Within the records, find every line that includes the word "another" and copy it.

· · · · · · ·

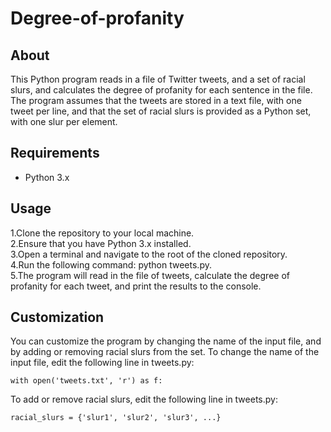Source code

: # Degree-of-profanity
## About
This Python program reads in a file of Twitter tweets, and a set of racial slurs, and calculates the degree of profanity for each sentence in the file. The program assumes that the tweets are stored in a text file, with one tweet per line, and that the set of racial slurs is provided as a Python set, with one slur per element.

## Requirements

* Python 3.x

## Usage

1.Clone the repository to your local machine.   
2.Ensure that you have Python 3.x installed.   
3.Open a terminal and navigate to the root of the cloned repository.   
4.Run the following command: python tweets.py.    
5.The program will read in the file of tweets, calculate the degree of profanity for each tweet, and print the results to the console.

## Customization

You can customize the program by changing the name of the input file, and by adding or removing racial slurs from the set. To change the name of the input file, edit the following line in tweets.py:   

    with open('tweets.txt', 'r') as f:
To add or remove racial slurs, edit the following line in tweets.py:   

    racial_slurs = {'slur1', 'slur2', 'slur3', ...}
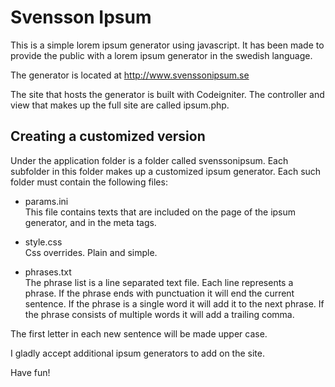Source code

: Svensson Ipsum
=========

This is a simple lorem ipsum generator using javascript. 
It has been made to provide the public with a lorem ipsum generator in the swedish language.

The generator is located at http://www.svenssonipsum.se

The site that hosts the generator is built with Codeigniter. The controller and view that makes up the full site are called ipsum.php.


Creating a customized version
---------
Under the application folder is a folder called svenssonipsum. Each subfolder in this folder makes up a customized ipsum generator.
Each such folder must contain the following files:
 * params.ini  
	This file contains texts that are included on the page of the ipsum generator, and in the meta tags.
	
 * style.css  
	Css overrides. Plain and simple.
	
 * phrases.txt  
	The phrase list is a line separated text file. Each line represents a phrase. If the phrase ends with punctuation it will end the current sentence. If the phrase is a single word it will add it to the next phrase. If the phrase consists of multiple words it will add a trailing comma.
	
The first letter in each new sentence will be made upper case.

I gladly accept additional ipsum generators to add on the site. 

Have fun!


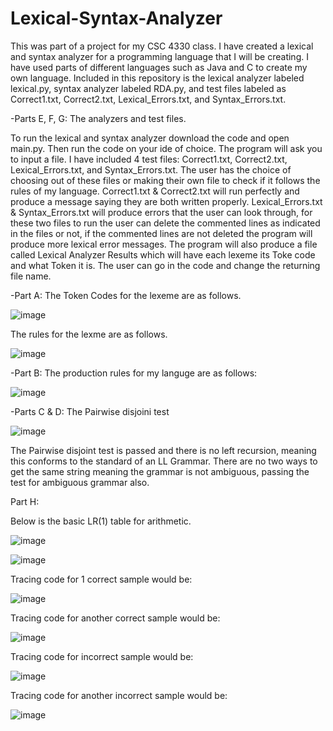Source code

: # Lexical-Syntax-Analyzer
This was part of a project for my CSC 4330 class. I have created a lexical and syntax analyzer for a programming language that I will be creating. I have used parts of different languages such as Java and C to create my own language. Included in this repository is the lexical analyzer labeled lexical.py, syntax analyzer labeled RDA.py, and test files labeled as Correct1.txt, Correct2.txt, Lexical_Errors.txt, and Syntax_Errors.txt. 

-Parts E, F, G: The analyzers and test files.

To run the lexical and syntax analyzer download the code and open main.py. Then run the code on your ide of choice. The program will ask you to input a file. I have included 4 test files: Correct1.txt, Correct2.txt, Lexical_Errors.txt, and Syntax_Errors.txt. The user has the choice of choosing out of these files or making their own file to check if it follows the rules of my language. Correct1.txt & Correct2.txt will run perfectly and produce a message saying they are both written properly. Lexical_Errors.txt & Syntax_Errors.txt will produce errors that the user can look through, for these two files to run the user can delete the commented lines as indicated in the files or not, if the commented lines are not deleted the program will produce more lexical error messages. The program will also produce a file called Lexical Analyzer Results which will have each lexeme its Toke code and what Token it is. The user can go in the code and change the returning file name. 

-Part A:
The Token Codes for the lexeme are as follows.

![image](https://user-images.githubusercontent.com/77017392/202861256-5b1ca24e-021e-4b4c-9804-800ad61131ae.png)

The rules for the lexme are as follows.

![image](https://user-images.githubusercontent.com/77017392/202861790-9f0e1599-0d91-40f0-9c52-9e4ddfda9b91.png)

-Part B: 
The production rules for my languge are as follows:

![image](https://user-images.githubusercontent.com/77017392/202862077-5e3005ee-fdb7-4db7-bf5d-c52e5d0d58a6.png)

-Parts C & D:
The Pairwise disjoini test

![image](https://user-images.githubusercontent.com/77017392/202862156-11e315e1-707b-4794-a757-e42882ffcc76.png)

The Pairwise disjoint test is passed and there is no left recursion, meaning this conforms to the standard of an LL Grammar. There are no two ways to get the same string meaning the grammar is not ambiguous, passing the test for ambiguous grammar also. 

Part H:

Below is the basic LR(1) table for arithmetic. 

![image](https://user-images.githubusercontent.com/77017392/202863210-ba0d6ad2-fb8b-4f5e-91ac-4c8f2da33424.png)

![image](https://user-images.githubusercontent.com/77017392/202863141-560941f7-51ef-4079-b4d4-585f92c1fc07.png)

Tracing code for 1 correct sample would be:

![image](https://user-images.githubusercontent.com/77017392/202863230-674b7687-769c-4181-9fd8-c2f9c423d04c.png)

Tracing code for another correct sample would be:

![image](https://user-images.githubusercontent.com/77017392/202863273-81a102bb-6986-467a-84e8-527be405efcf.png)

Tracing code for incorrect sample would be:

![image](https://user-images.githubusercontent.com/77017392/202863298-c323bdfb-7174-4665-bb39-b9e4d765cb55.png)

Tracing code for another incorrect sample would be:

![image](https://user-images.githubusercontent.com/77017392/202863330-7a724c55-85ea-4fa6-af9d-aabc8aae65ed.png)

· · · · · · ·

**Problem solution**
Tracing code for another correct sample would be:
Tracing code for another incorrect sample would be:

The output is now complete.